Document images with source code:
........

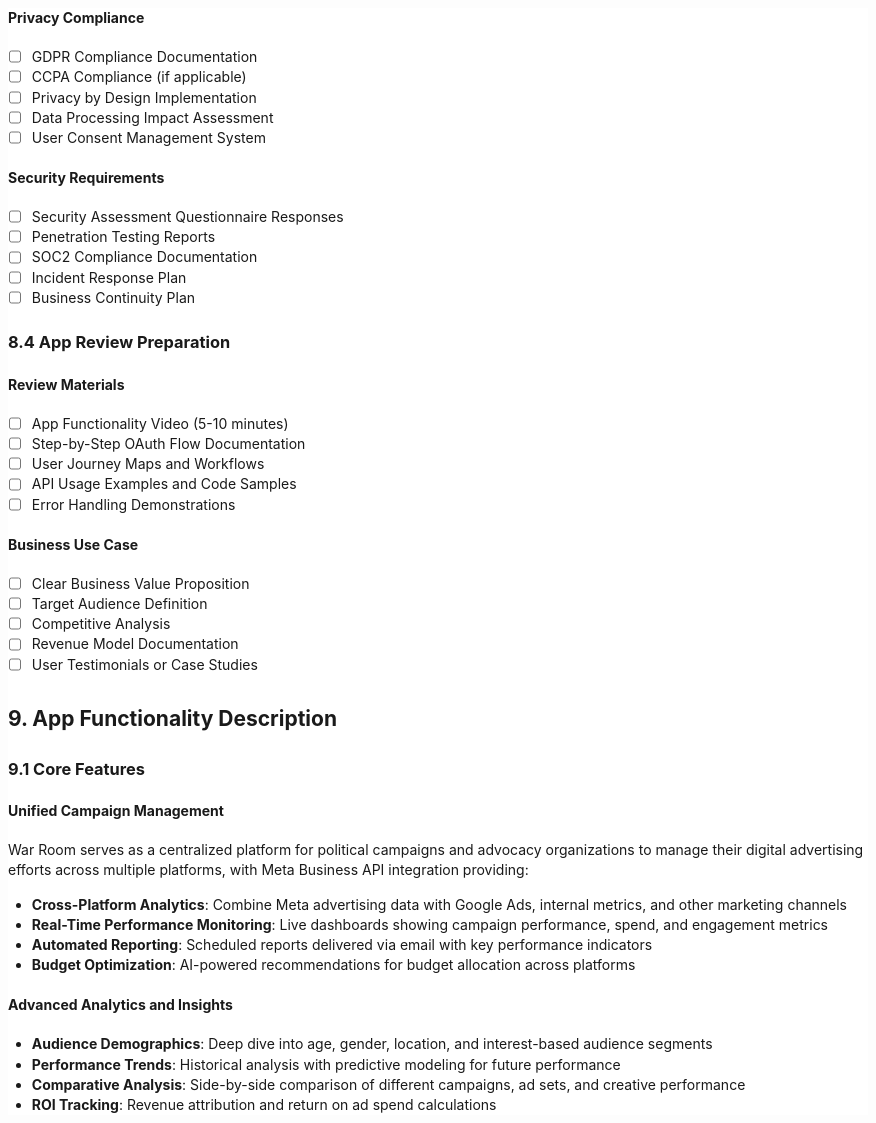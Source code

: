 #### Privacy Compliance
- [ ] GDPR Compliance Documentation
- [ ] CCPA Compliance (if applicable)
- [ ] Privacy by Design Implementation
- [ ] Data Processing Impact Assessment
- [ ] User Consent Management System

#### Security Requirements
- [ ] Security Assessment Questionnaire Responses
- [ ] Penetration Testing Reports
- [ ] SOC2 Compliance Documentation
- [ ] Incident Response Plan
- [ ] Business Continuity Plan

### 8.4 App Review Preparation

#### Review Materials
- [ ] App Functionality Video (5-10 minutes)
- [ ] Step-by-Step OAuth Flow Documentation
- [ ] User Journey Maps and Workflows
- [ ] API Usage Examples and Code Samples
- [ ] Error Handling Demonstrations

#### Business Use Case
- [ ] Clear Business Value Proposition
- [ ] Target Audience Definition
- [ ] Competitive Analysis
- [ ] Revenue Model Documentation
- [ ] User Testimonials or Case Studies

## 9. App Functionality Description

### 9.1 Core Features

#### Unified Campaign Management
War Room serves as a centralized platform for political campaigns and advocacy organizations to manage their digital advertising efforts across multiple platforms, with Meta Business API integration providing:

- **Cross-Platform Analytics**: Combine Meta advertising data with Google Ads, internal metrics, and other marketing channels
- **Real-Time Performance Monitoring**: Live dashboards showing campaign performance, spend, and engagement metrics
- **Automated Reporting**: Scheduled reports delivered via email with key performance indicators
- **Budget Optimization**: AI-powered recommendations for budget allocation across platforms

#### Advanced Analytics and Insights
- **Audience Demographics**: Deep dive into age, gender, location, and interest-based audience segments
- **Performance Trends**: Historical analysis with predictive modeling for future performance
- **Comparative Analysis**: Side-by-side comparison of different campaigns, ad sets, and creative performance
- **ROI Tracking**: Revenue attribution and return on ad spend calculations
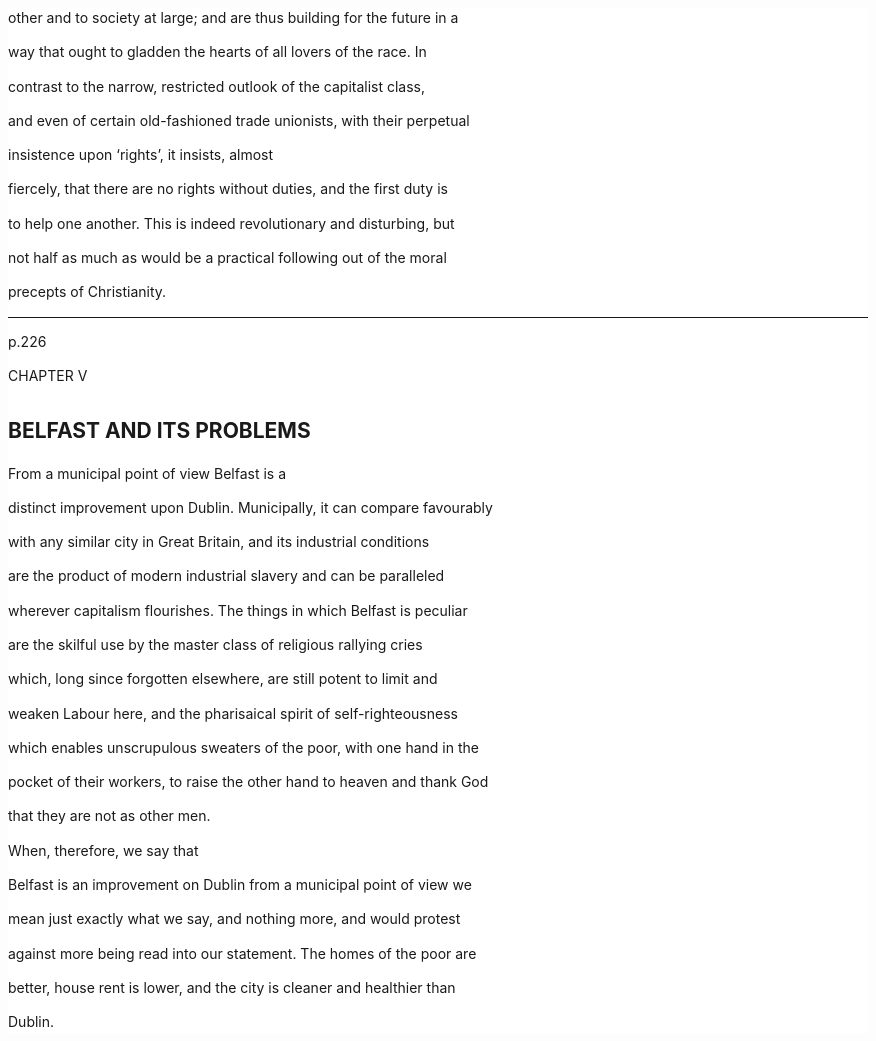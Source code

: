 other and to society at large; and are thus building for the future in a

way that ought to gladden the hearts of all lovers of the race. In

contrast to the narrow, restricted outlook of the capitalist class,

and even of certain old-fashioned trade unionists, with their perpetual

insistence upon ‘rights’, it insists, almost

fiercely, that there are no rights without duties, and the first duty is

to help one another. This is indeed revolutionary and disturbing, but

not half as much as would be a practical following out of the moral

precepts of Christianity.




---

p.226


CHAPTER V 


BELFAST AND ITS PROBLEMS
-------------------------------------


From a municipal point of view Belfast is a

distinct improvement upon Dublin. Municipally, it can compare favourably

with any similar city in Great Britain, and its industrial conditions

are the product of modern industrial slavery and can be paralleled

wherever capitalism flourishes. The things in which Belfast is peculiar

are the skilful use by the master class of religious rallying cries

which, long since forgotten elsewhere, are still potent to limit and

weaken Labour here, and the pharisaical spirit of self-righteousness

which enables unscrupulous sweaters of the poor, with one hand in the

pocket of their workers, to raise the other hand to heaven and thank God

that they are not as other men.


When, therefore, we say that

Belfast is an improvement on Dublin from a municipal point of view we

mean just exactly what we say, and nothing more, and would protest

against more being read into our statement. The homes of the poor are

better, house rent is lower, and the city is cleaner and healthier than

Dublin.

........

[PROBLEM DESCRIPTION]: Transcribe exactly the lines from the one containing "are the product" through the end of the records, both included, and nothing else.

[YOUR SOLUTION]:
are the product of modern industrial slavery and can be paralleled

wherever capitalism flourishes. The things in which Belfast is peculiar

are the skilful use by the master class of religious rallying cries

which, long since forgotten elsewhere, are still potent to limit and

weaken Labour here, and the pharisaical spirit of self-righteousness

which enables unscrupulous sweaters of the poor, with one hand in the

pocket of their workers, to raise the other hand to heaven and thank God

that they are not as other men.


When, therefore, we say that

Belfast is an improvement on Dublin from a municipal point of view we

mean just exactly what we say, and nothing more, and would protest

against more being read into our statement. The homes of the poor are

better, house rent is lower, and the city is cleaner and healthier than

Dublin.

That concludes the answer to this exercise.